A princípio você ficou irritada, mas logo cedeu e deitou ao meu lado, rindo também. E naquele instante eu podia jurar que a sua risada seria capaz de preencher céus e mares.

Depois da crise de riso nós permanecemos deitados no gramado olhando as árvores altas e os raios de sol que passavam por entre as folhas. A tarde então pareceu menos quente naquele momento. Tudo ficou tão suave e tênue como numa realidade paralela. Um sonho bom do qual você fica triste quando acorda.

A dois palmos de distância eu te encarei olhando para o céu por mais três segundos até nossos olhares se encontrarem. Então o silêncio preencheu o momento mais uma vez enquanto recuperávamos o fôlego e eu aproveitei o tempo para decorar todos os traços do seu rosto. A testa estreita, o nariz pequeno, as bochechas rosadas e o batom claro em seus lábios. Eu pude sentir seus olhos decorando cada traço do meu rosto também e aquilo me fez rir. E você riu daquilo.

Naquele momento nenhuma arquibancada cheia de torcedores e nem os gritos de um Maracanã lotado poderiam preencher aquele instante como nós havíamos preenchido.

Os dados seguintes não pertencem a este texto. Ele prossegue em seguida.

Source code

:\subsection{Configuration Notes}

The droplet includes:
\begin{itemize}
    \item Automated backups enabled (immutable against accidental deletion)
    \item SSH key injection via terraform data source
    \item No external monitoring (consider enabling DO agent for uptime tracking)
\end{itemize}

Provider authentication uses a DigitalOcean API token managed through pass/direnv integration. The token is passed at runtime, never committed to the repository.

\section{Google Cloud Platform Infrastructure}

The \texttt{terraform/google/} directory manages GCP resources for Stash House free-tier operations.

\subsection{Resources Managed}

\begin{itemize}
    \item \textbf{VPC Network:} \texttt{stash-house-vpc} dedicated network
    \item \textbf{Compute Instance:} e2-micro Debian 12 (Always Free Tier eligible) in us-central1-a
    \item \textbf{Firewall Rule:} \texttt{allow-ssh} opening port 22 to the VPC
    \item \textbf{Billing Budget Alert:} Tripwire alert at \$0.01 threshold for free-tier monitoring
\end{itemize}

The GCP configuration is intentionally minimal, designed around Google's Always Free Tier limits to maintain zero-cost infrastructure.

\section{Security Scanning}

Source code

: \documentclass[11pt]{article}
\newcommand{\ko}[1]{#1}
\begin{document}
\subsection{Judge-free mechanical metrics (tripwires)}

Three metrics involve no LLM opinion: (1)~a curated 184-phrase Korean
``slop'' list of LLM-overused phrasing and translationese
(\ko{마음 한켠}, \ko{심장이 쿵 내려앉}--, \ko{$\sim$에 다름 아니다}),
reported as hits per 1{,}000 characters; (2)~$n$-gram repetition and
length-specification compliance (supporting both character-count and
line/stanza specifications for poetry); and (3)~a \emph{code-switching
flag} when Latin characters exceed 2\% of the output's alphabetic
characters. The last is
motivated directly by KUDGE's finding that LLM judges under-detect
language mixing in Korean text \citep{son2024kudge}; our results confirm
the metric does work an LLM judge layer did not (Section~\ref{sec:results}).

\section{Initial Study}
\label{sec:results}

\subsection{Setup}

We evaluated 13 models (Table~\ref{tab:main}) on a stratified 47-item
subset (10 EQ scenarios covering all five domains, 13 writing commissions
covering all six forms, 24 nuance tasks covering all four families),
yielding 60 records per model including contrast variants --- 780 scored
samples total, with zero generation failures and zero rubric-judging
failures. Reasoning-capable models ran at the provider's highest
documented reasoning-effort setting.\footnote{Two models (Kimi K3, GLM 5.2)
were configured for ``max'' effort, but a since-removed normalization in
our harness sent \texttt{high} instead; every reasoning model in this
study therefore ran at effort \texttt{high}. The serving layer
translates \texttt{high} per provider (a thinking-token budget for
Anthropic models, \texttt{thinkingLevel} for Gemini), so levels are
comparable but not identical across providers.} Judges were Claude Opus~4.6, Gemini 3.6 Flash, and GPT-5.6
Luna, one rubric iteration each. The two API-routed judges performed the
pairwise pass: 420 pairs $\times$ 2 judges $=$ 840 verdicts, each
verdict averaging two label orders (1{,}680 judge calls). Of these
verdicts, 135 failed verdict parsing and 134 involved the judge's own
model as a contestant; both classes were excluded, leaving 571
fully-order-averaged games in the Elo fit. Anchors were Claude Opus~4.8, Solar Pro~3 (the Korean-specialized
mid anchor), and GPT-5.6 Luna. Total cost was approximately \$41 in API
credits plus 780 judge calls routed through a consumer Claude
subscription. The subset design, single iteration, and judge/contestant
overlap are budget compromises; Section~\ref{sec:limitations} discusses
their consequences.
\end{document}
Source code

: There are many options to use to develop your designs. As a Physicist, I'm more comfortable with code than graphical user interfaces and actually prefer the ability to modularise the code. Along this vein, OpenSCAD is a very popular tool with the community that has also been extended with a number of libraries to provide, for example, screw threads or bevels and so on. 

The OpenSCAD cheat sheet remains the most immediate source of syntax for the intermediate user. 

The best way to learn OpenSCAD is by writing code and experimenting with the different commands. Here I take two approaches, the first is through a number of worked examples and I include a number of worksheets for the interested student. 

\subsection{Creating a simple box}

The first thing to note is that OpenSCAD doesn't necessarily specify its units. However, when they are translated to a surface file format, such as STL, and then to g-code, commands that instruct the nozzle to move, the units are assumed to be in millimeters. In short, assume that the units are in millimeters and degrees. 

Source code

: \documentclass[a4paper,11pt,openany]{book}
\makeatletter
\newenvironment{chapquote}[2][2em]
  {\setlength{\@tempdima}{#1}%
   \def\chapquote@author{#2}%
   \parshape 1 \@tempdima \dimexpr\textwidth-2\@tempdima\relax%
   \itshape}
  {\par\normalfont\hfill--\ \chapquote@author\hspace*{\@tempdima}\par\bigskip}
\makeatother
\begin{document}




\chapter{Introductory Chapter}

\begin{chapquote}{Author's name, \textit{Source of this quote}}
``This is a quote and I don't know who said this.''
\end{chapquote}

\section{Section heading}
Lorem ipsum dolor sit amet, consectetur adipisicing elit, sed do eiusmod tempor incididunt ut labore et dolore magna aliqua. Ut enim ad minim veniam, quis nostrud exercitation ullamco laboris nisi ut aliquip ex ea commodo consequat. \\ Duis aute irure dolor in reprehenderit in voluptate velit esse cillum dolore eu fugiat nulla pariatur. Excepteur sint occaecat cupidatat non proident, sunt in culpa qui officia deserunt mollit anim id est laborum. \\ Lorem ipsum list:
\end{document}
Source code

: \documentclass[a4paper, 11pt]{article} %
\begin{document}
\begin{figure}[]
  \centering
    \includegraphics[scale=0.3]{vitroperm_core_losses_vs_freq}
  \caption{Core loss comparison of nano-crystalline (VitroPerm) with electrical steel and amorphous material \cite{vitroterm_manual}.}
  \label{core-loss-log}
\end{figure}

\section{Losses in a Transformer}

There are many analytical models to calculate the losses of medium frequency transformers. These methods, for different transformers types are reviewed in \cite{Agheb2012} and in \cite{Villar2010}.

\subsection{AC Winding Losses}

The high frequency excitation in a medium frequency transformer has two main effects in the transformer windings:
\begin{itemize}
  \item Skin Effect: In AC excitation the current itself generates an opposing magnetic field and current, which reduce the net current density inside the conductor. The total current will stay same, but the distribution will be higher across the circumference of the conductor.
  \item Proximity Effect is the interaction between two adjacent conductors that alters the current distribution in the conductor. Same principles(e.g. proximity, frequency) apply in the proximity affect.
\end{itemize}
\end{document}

Eu gosto de me lembrar desse tempo mesmo que agora a memória me deixe mais triste do que feliz.

 

Todas as lembranças dela de repente estavam na cabeça dele. O rosto de Tamires foi secando e o brilho nos olhos sumindo. E assim como todos aqueles de quem Ian havia tirado a vida usando suas habilidades, Tamires caiu no chão como se fosse uma casca velha e vazia. Sem vida, sem alma, e sem mais lembranças.

— Eu ainda te amo – disse ele chorando compulsivamente. O galpão velho começou a despedaçar lentamente. Ian estava preso dentro de uma enorme fogueira. Sua pele ardia a cada instante mais.

Sem forças, ele se ajoelhou e ainda chorando, esperou que tudo virasse cinza, depois das chamas.